Second, the limits were soft enforced by access to equipment and medicine. The tools I had access to at my workplace were the ones I could officially use, and I did not have easy access to any tools or medicines which would have been outside SOP to administer (or advise someone to administer). This was deliberate.
Third, emergency situations effectively sharply limit your context window and ability to deviate. Someone is dying in front of you, large chunks of you are likely trying to panic, especially if you haven’t been put in this sort of situation before, and you need to act immediately, calmly, and correctly.
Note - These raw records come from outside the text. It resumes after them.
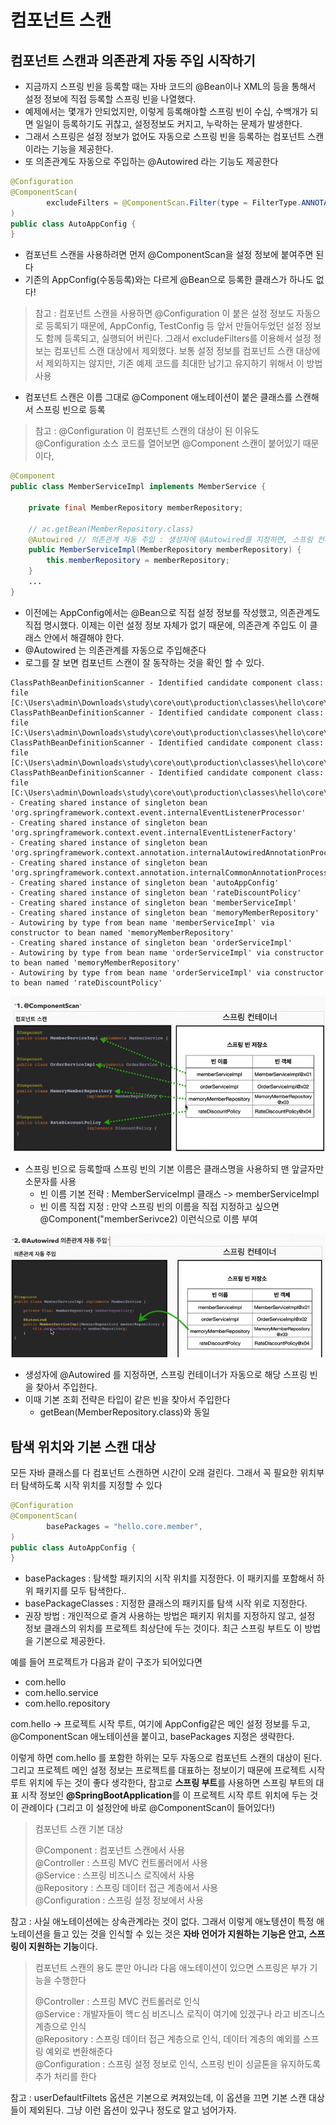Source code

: # 컴포넌트 스캔

## 컴포넌트 스캔과 의존관계 자동 주입 시작하기
- 지금까지 스프링 빈을 등록할 때는 자바 코드의 @Bean이나 XML의 <bean> 등을 통해서 설정 정보에 직접 등록할 스프링 빈을 나열했다.
- 예제에서는 몇개가 안되었지만, 이렇게 등록해야할 스프링 빈이 수십, 수백개가 되면 일일이 등록하기도 귀찮고, 설정정보도 커지고, 누락하는 문제가 발생한다.
- 그래서 스프링은 설정 정보가 없어도 자동으로 스프링 빈을 등록하는 컴포넌트 스캔이라는 기능을 제공한다.
- 또 의존관계도 자동으로 주입하는 @Autowired 라는 기능도 제공한다

```java
@Configuration
@ComponentScan(
        excludeFilters = @ComponentScan.Filter(type = FilterType.ANNOTATION, classes = Configuration.class)
)
public class AutoAppConfig {
}

```
- 컴포넌트 스캔을 사용하려면 먼저 @ComponentScan을 설정 정보에 붙여주면 된다
- 기존의 AppConfig(수동등록)와는 다르게 @Bean으로 등록한 클래스가 하나도 없다!

> 참고 : 컴포넌트 스캔을 사용하면 @Configuration 이 붙은 설정 정보도 자동으로 등록되기 때문에, AppConfig, TestConfig 등 앞서 만들어두었던 설정 정보도 함께 등록되고, 실행되어 버린다.
그래서 excludeFilters를 이용해서 설정 정보는 컴포넌트 스캔 대상에서 제외했다. 보통 설정 정보를 컴포넌트 스캔 대상에서 제외하지는 않지만, 기존 예제 코드를 최대한 남기고 유지하기 위해서 이 방법 사용

- 컴포넌트 스캔은 이름 그대로 @Component 애노테이션이 붙은 클래스를 스캔해서 스프링 빈으로 등록
> 참고 : @Configuration 이 컴포넌트 스캔의 대상이 된 이유도 @Configuration 소스 코드를 열어보면 @Component 스캔이 붙어있기 때문이다,

```java
@Component
public class MemberServiceImpl implements MemberService {

    private final MemberRepository memberRepository;

    // ac.getBean(MemberRepository.class)
    @Autowired // 의존관계 자동 주입 : 생성자에 @Autowired를 지정하면, 스프링 컨테이너가 자동으로 해당 스프링 빈을 찾아서 주입한다.
    public MemberServiceImpl(MemberRepository memberRepository) {
        this.memberRepository = memberRepository;
    }
    ...
}
```
- 이전에는 AppConfig에서는 @Bean으로 직접 설정 정보를 작성했고, 의존관계도 직접 명시했다. 이제는 이런 설정 정보 자체가 없기 때문에, 의존관계 주입도 이 클래스 안에서 해결해야 한다.
- @Autowired 는 의존관계를 자동으로 주입해준다
- 로그를 잘 보면 컴포넌트 스캔이 잘 동작하는 것을 확인 할 수 있다.
```text
ClassPathBeanDefinitionScanner - Identified candidate component class: file [C:\Users\admin\Downloads\study\core\out\production\classes\hello\core\discount\RateDiscountPolicy.class]
ClassPathBeanDefinitionScanner - Identified candidate component class: file [C:\Users\admin\Downloads\study\core\out\production\classes\hello\core\member\MemberServiceImpl.class]
ClassPathBeanDefinitionScanner - Identified candidate component class: file [C:\Users\admin\Downloads\study\core\out\production\classes\hello\core\member\MemoryMemberRepository.class]
ClassPathBeanDefinitionScanner - Identified candidate component class: file [C:\Users\admin\Downloads\study\core\out\production\classes\hello\core\order\OrderServiceImpl.class]
- Creating shared instance of singleton bean 'org.springframework.context.event.internalEventListenerProcessor'
- Creating shared instance of singleton bean 'org.springframework.context.event.internalEventListenerFactory'
- Creating shared instance of singleton bean 'org.springframework.context.annotation.internalAutowiredAnnotationProcessor'
- Creating shared instance of singleton bean 'org.springframework.context.annotation.internalCommonAnnotationProcessor'
- Creating shared instance of singleton bean 'autoAppConfig'
- Creating shared instance of singleton bean 'rateDiscountPolicy'
- Creating shared instance of singleton bean 'memberServiceImpl'
- Creating shared instance of singleton bean 'memoryMemberRepository'
- Autowiring by type from bean name 'memberServiceImpl' via constructor to bean named 'memoryMemberRepository'
- Creating shared instance of singleton bean 'orderServiceImpl'
- Autowiring by type from bean name 'orderServiceImpl' via constructor to bean named 'memoryMemberRepository'
- Autowiring by type from bean name 'orderServiceImpl' via constructor to bean named 'rateDiscountPolicy'
```

![img.png](component.png)
- 스프링 빈으로 등록할때 스프링 빈의 기본 이름은 클래스명을 사용하되 맨 앞글자만 소문자를 사용
  - 빈 이름 기본 전략 :  MemberServiceImpl 클래스 -> memberServiceImpl
  - 빈 이름 직접 지정 :  만약 스프링 빈의 이름을 직접 지정하고 싶으면 @Component("memberSerivce2) 이런식으로 이름 부여

![img.png](autowired.png)
- 생성자에 @Autowired 를 지정하면, 스프링 컨테이너가 자동으로 해당 스프링 빈을 찾아서 주입한다.
- 이때 기본 조회 전략은 타입이 같은 빈을 찾아서 주입한다
  - getBean(MemberRepository.class)와 동일


## 탐색 위치와 기본 스캔 대상
모든 자바 클래스를 다 컴포넌트 스캔하면 시간이 오래 걸린다. 그래서 꼭 필요한 위치부터 탐색하도록 시작 위치를 지정할 수 있다
```java
@Configuration
@ComponentScan(
        basePackages = "hello.core.member",
)
public class AutoAppConfig {
}
```
- basePackages : 탐색할 패키지의 시작 위치를 지정한다. 이 패키지를 포함해서 하위 패키지를 모두 탐색한다..
- basePackageClasses : 지정한 클래스의 패키지를 탐색 시작 위로 지정한다.
- 권장 방법 : 개인적으로 즐겨 사용하는 방법은 패키지 위치를 지정하지 않고, 설정 정보 클래스의 위치를 프로젝트 최상단에 두는 것이다. 최근 스프링 부트도 이 방법을 기본으로 제공한다.

예를 들어 프로젝트가 다음과 같이 구조가 되어있다면
- com.hello
- com.hello.service
- com.hello.repository

com.hello -> 프로젝트 시작 루트, 여기에 AppConfig같은 메인 설정 정보를 두고, @ComponentScan 애노테이션을 붙이고, basePackages 지정은 생략한다.

이렇게 하면 com.hello 를 포함한 하위는 모두 자동으로 컴포넌트 스캔의 대상이 된다.
그리고 프로젝트 메인 설정 정보는 프로젝트를 대표하는 정보이기 때문에 프로젝트 시작 루트 위치에 두는 것이 좋다 생각한다,
참고로 **스프링 부트**를 사용하면 스프링 부트의 대표 시작 정보인 **@SpringBootApplication**를 이 프로젝트 시작 루트 위치에 두는 것이 관례이다
(그리고 이 설정안에 바로 @ComponentScan이 들어있다!)

> 컴포넌트 스캔 기본 대상
> 
> @Component : 컴포넌트 스캔에서 사용\
> @Controller : 스프링 MVC 컨트롤러에서 사용\
> @Service : 스프링 비즈니스 로직에서 사용\
> @Repository : 스프링 데이터 접근 계층에서 사용\
> @Configuration : 스프링 설정 정보에서 사용

참고 : 사실 애노테이션에는 상속관계라는 것이 없다. 그래서 이렇게 애노텡션이 특정 애노테이션을 들고 있는 것을 인식할 수 있는 것은 **자바 언어가 지원하는 기능은 안고, 스프링이 지원하는 기능**이다.

> 컴포넌트 스캔의 용도 뿐만 아니라 다음 애노테이션이 있으면 스프링은 부가 기능을 수행한다
>
> @Controller : 스프링 MVC 컨트롤러로 인식\
> @Service : 개발자들이 핵ㄷ심 비즈니스 로직이 여기에 있겠구나 라고 비즈니스 계층으로 인식\
> @Repository : 스프링 데이터 접근 계층으로 인식, 데이터 계층의 예외를 스프링 예외로 변환해준다\
> @Configuration : 스프링 설정 정보로 인식, 스프링 빈이 싱글톤을 유지하도록 추가 처리를 한다

참고 : userDefaultFiltets 옵션은 기본으로 켜져있는데, 이 옵션을 끄면 기본 스캔 대상들이 제외된다. 그냥 이런 옵션이 있구나 정도로 알고 넘어가자.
What comes to mind most readily? Well, the series of if-then statements that got drilled into you during training. It’s been most of a decade since my last recert, and I can still basically autopilot my way through a medical emergency based on that training. Saved a friend and coworker’s life when he had a heart attack and I was the only one in the immediate area.
So how do we apply that? Well, I think the first two have obvious analogies in terms of doing things that actually impose hardware or software limits on behaviour. Obviously for a smart enough system the ability to enforce such restrictions is limited and even existing LLMs can be pushed outside of training parameters by clever prompting, but it’s clear that such means can alter model behaviour to a point. Modifying the training dataset is perhaps another analogous option, and arguably a more powerful one if it can be done well, because the pathways developed at that stage will always have an impact on the outputs, no matter the restrictions or RHLF or other similar means of guiding a mostly-trained model. Not giving it tools that let it easily go outside the set scope will again work up to a point. The third one I think might be most useful. Outside of the hardest of hard takeoff scenarios, it will be difficult for any intelligence to do a great deal of damage if only given a short lifetime in which to do it, while it also is being asked to do the thing it was very carefully trained for. LLMs already effectively work this way, but this suggests that as things advance we should be more and more wary of allowing long-running potential agents with anything like run-to-run memory. This obviously greatly restricts what can be done with artificial intelligence (and has somewhat horrifying moral implications if we do instantiate sapient intelligences in that manner), but absent solving the alignment problem more completely would go a long way toward reducing the scope of possible negative outcomes.
Absolutely! I have less experience on the “figuring out what interventions are appropriate” side of the medical system, but I know of several safety measures they employ that we can adapt for AI safety.
For example, no actor is unilaterally permitted to think up a novel intervention and start implementing it. They need to convince a institutional review board that the intervention has merit, and that a clinical trial can be performed safely and ethically. Then the intervention needs to be approved by a bunch of bureaucracies like the FDA. And then medical directors can start incorporating that intervention into their protocols.
The AI design paradigm that I’m currently most in favor of, and that I think is compatible with the EMS Agenda 2050, is Drexler’s Comprehensive AI Services (CAIS). Where a bunch of narrow AI systems are safely employed to do specific, bounded tasks. A superintelligent system might come up with amazing novel interventions, and collaborate with humans and other superintelligent systems to design a clinical trial for testing them. Every party along the path from invention to deployment can benefit from AI systems helping them perform their roles more safely and effectively.